Tampoco queda claro por qué, aun asumiendo que el sicariato no fuese más que un fenómeno interno de las mafias que existen en el país, el ministro parece entender que la existencia de estas escapa al campo de su jurisdicción y responsabilidad. Sobre todo, habida cuenta que no solo tenemos un problema de “existencia” de mafias (del narcotráfico, del contrabando, de la minería y la tala ilegal, de la construcción civil, de la política y demás), sino más bien una de “proliferación” de ellas.

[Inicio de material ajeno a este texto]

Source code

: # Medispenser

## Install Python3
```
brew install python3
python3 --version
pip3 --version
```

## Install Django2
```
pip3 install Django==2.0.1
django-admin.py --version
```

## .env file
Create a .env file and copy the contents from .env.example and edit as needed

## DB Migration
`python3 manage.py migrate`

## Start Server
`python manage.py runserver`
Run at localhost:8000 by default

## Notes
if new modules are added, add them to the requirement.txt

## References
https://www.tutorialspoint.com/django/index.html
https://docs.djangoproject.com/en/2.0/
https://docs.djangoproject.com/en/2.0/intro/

Para saber esto último, basta usar el mismo índice del sicariato implicado en lo dicho por el ministro. Hace siete años en el Perú casi no había esta modalidad delictiva. Simplemente, no parecía haber suficiente “demanda” para el desarrollo de la “profesión” (el sicario del recordado Caso Fefer, por ejemplo, tuvo que ser contratado en Colombia). Desde entonces, el número de asesinatos con sicarios no ha hecho más que crecer cada año, hasta llegar al 2014, en donde si el ritmo sigue como viene (desde comienzos de año hasta mediados de setiembre los sicarios ya habían asesinado a 288 personas), todo indica que cerraremos el año superando los 343 atentados cometidos por sicarios en el 2013.

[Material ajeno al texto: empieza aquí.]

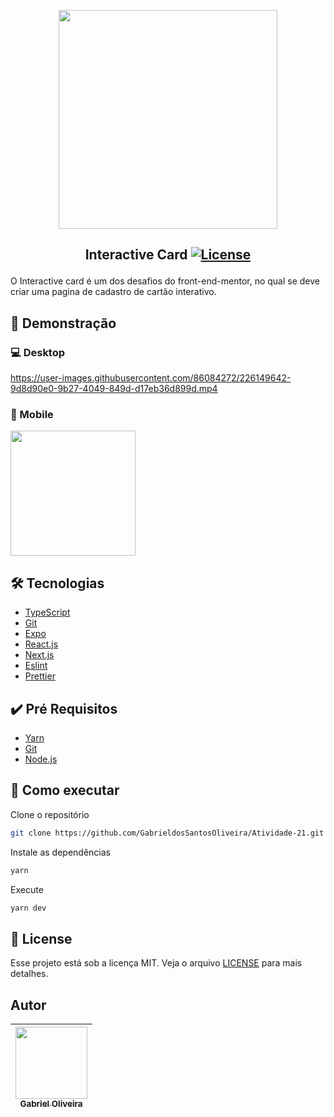 <p align="center">
<img width="350px" src="https://user-images.githubusercontent.com/86084272/226150007-4dbf6fa7-71a1-4af3-a313-b0a194cbb317.png"/> </p>

 ## <p align="center"> Interactive Card <a href="LICENSE"> <img  src="https://img.shields.io/static/v1?label=License&message=MIT&color=&labelColor=202024" alt="License"></a> </p>
O Interactive card é um dos desafios do front-end-mentor, no qual se deve criar uma pagina de cadastro de cartão interativo.
 
## 🔖 Demonstração
### 💻 Desktop
https://user-images.githubusercontent.com/86084272/226149642-9d8d90e0-9b27-4049-849d-d17eb36d899d.mp4
### 📱 Mobile

<img width="200px" src="https://user-images.githubusercontent.com/86084272/226149853-561d4e91-e1d1-43f7-af18-10ef60ecd251.png"/>

## 🛠️ Tecnologias
- [TypeScript](https://www.typescriptlang.org/) 
- [Git](https://git-scm.com/)
- [Expo](https://docs.expo.dev/)
- [React.js](https://react.dev/) 
- [Next.js](https://nextjs.org/)
- [Eslint](https://eslint.org/)
- [Prettier](https://prettier.io/)

## ✔️ Pré Requisitos
- [Yarn](https://classic.yarnpkg.com/lang/en/docs/install)
- [Git](https://git-scm.com/book/en/v2/Getting-Started-Installing-Git)
- [Node.js](https://nodejs.org/en/)

## 🚀 Como executar

Clone o repositório
```bash
git clone https://github.com/GabrieldosSantosOliveira/Atividade-21.git
```
Instale as dependências
```bash
yarn 
```
Execute
```bash
yarn dev
```
## 📝 License
Esse projeto está sob a licença MIT. Veja o arquivo [LICENSE](LICENSE) para mais detalhes.

## Autor
| [<img src="https://avatars.githubusercontent.com/u/86084272?v=4" width=115><br><sub>Gabriel Oliveira</sub>](https://www.linkedin.com/in/gabriel-dos-santos-oliveira-24b67b243/)
| :---: |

Por otro lado, el que luego de las declaraciones del señor Urresti el presidente Humala haya asegurado –en un aparente esfuerzo por “palabrear” que se le fue de las manos– que el fenómeno del sicariato se debía a la “globalización”, parece poner en evidencia que en el tema de la seguridad, más que cumplir tres años sin poder dar pie con bola, este gobierno ha cumplido tres años sin saber siquiera dónde está la bola. La sucesión de respuestas disparatadas –recordemos las recientes propuestas para prohibir las lunas oscuras y para acabar con las licencias de armas– revela que hasta la fecha el Gobierno sigue sin tener un diagnóstico y un consiguiente plan para lidiar de forma sistemática y estructural con el problema de la inseguridad.
En efecto, a la fecha lo único parecido a una medida de reforma de fondo que el ministro ha anunciado es la que tiene que ver con la profesionalización de la gestión de la policía (lo que sería una buena noticia, en tanto supondría que miles de policías pasen de labores de administración que no les competen a labores de seguridad) y con un aumento general del número de policías. Dos medidas que, como están las cosas, no auguran necesariamente algo bueno. Al menos no mientras no vayan acompañadas por una reforma de fondo de la policía que, a la vez que haga que nuestros policías estén bien pagados, imponga un auténtico sistema de meritocracia en la institución y pueda fortalecer los órganos de control interno y los sistemas de denuncia ciudadana para combatir la corrupción policial, de modo que nuestra Policía Nacional deje de ser una de las menos confiables del mundo. No olvidemos que conforme al Ránking de Competitividad Global nuestra policía ocupa el puesto 137 de las 144 policías nacionales analizadas en lo que toca a la confianza que inspiran en su ciudadanía. Mientras esta situación no se revierta, más policías en las calles no significa más seguridad para el ciudadano y puede más bien, en muchos casos, significar lo contrario. Si no, pregúntese usted qué siente cada vez que un policía lo detiene mientras circula por nuestras calles. Dicho esto, desde luego, con el mayor respeto por los muy meritorios buenos elementos con que cuenta la institución.
La llegada a gran escala del sicariato, en fin, debería de servir al Gobierno como la última campana de alarma. Necesitamos un plan de seguridad real y completo, que empiece por plantear la reforma integral de la policía. Al fin y al cabo, mientras esta no sea confiable, ningún plan podrá serlo.